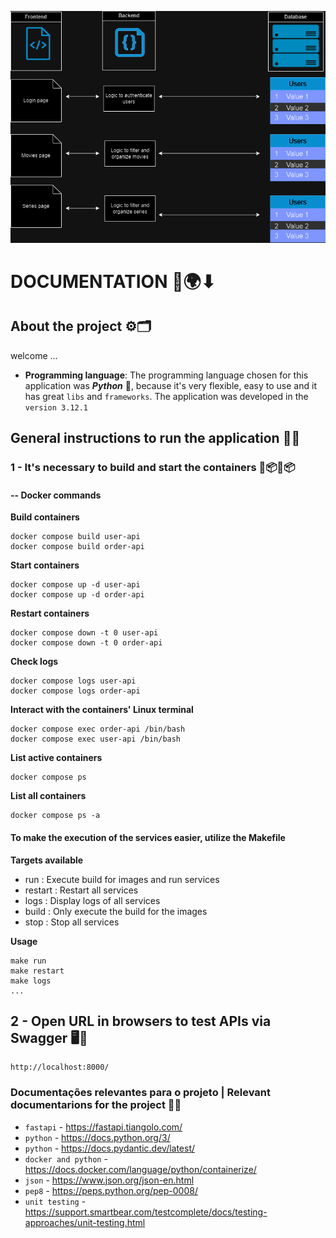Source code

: ![screenshot](CineList.drawio.png "Application")

# DOCUMENTATION 🔎🌍⬇ 

## About the project ⚙️🗂

welcome ...

- **Programming language**: The programming language chosen for this application was ***Python*** 🐍, because it's very flexible, easy to use and it has great `libs` and `frameworks`. The application was developed in the `version 3.12.1`

## General instructions to run the application 🔎📖

### 1 - It's necessary to build and start the containers 🐋📦🐋📦

#### -- Docker commands 

**Build containers**
```
docker compose build user-api
docker compose build order-api
```

**Start containers**
```
docker compose up -d user-api
docker compose up -d order-api
```

**Restart containers**
```
docker compose down -t 0 user-api
docker compose down -t 0 order-api
```

**Check logs**
```
docker compose logs user-api
docker compose logs order-api
```

**Interact with the containers' Linux terminal**
```
docker compose exec order-api /bin/bash
docker compose exec user-api /bin/bash
```

**List active containers**
```
docker compose ps
```

**List all containers**
```
docker compose ps -a
```


#### To make the execution of the services easier, utilize the Makefile

**Targets available**
- run : Execute build for images and run services
- restart : Restart all services
- logs : Display logs of all services 
- build : Only execute the build for the images
- stop : Stop all services

**Usage**
```
make run
make restart
make logs
...
```

## 2 - Open URL in browsers to test APIs via Swagger 🖥️🛜

```
http://localhost:8000/
```

### Documentações relevantes para o projeto | Relevant documentarions for the project 🔎🌐

- `fastapi`  -  https://fastapi.tiangolo.com/
- `python`  -  https://docs.python.org/3/
- `python`  -  https://docs.pydantic.dev/latest/
- `docker and python`  -  https://docs.docker.com/language/python/containerize/
- `json`  -  https://www.json.org/json-en.html
- `pep8`  -  https://peps.python.org/pep-0008/
- `unit testing`  -  https://support.smartbear.com/testcomplete/docs/testing-approaches/unit-testing.html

========================

• _What this task involves_
An exact transcription of all the entries is required, without the pictures.

• _Exercise answer_
Source code

: ![screenshot](CineList.drawio.png "Application")

# DOCUMENTATION 🔎🌍⬇ 

## About the project ⚙️🗂

welcome ...

- **Programming language**: The programming language chosen for this application was ***Python*** 🐍, because it's very flexible, easy to use and it has great `libs` and `frameworks`. The application was developed in the `version 3.12.1`

## General instructions to run the application 🔎📖

### 1 - It's necessary to build and start the containers 🐋📦🐋📦

#### -- Docker commands 

**Build containers**
```
docker compose build user-api
docker compose build order-api
```

**Start containers**
```
docker compose up -d user-api
docker compose up -d order-api
```

**Restart containers**
```
docker compose down -t 0 user-api
docker compose down -t 0 order-api
```

**Check logs**
```
docker compose logs user-api
docker compose logs order-api
```

**Interact with the containers' Linux terminal**
```
docker compose exec order-api /bin/bash
docker compose exec user-api /bin/bash
```

**List active containers**
```
docker compose ps
```

**List all containers**
```
docker compose ps -a
```


#### To make the execution of the services easier, utilize the Makefile

**Targets available**
- run : Execute build for images and run services
- restart : Restart all services
- logs : Display logs of all services 
- build : Only execute the build for the images
- stop : Stop all services

**Usage**
```
make run
make restart
make logs
...
```

## 2 - Open URL in browsers to test APIs via Swagger 🖥️🛜

```
http://localhost:8000/
```

### Documentações relevantes para o projeto | Relevant documentarions for the project 🔎🌐

- `fastapi`  -  https://fastapi.tiangolo.com/
- `python`  -  https://docs.python.org/3/
- `python`  -  https://docs.pydantic.dev/latest/
- `docker and python`  -  https://docs.docker.com/language/python/containerize/
- `json`  -  https://www.json.org/json-en.html
- `pep8`  -  https://peps.python.org/pep-0008/
- `unit testing`  -  https://support.smartbear.com/testcomplete/docs/testing-approaches/unit-testing.html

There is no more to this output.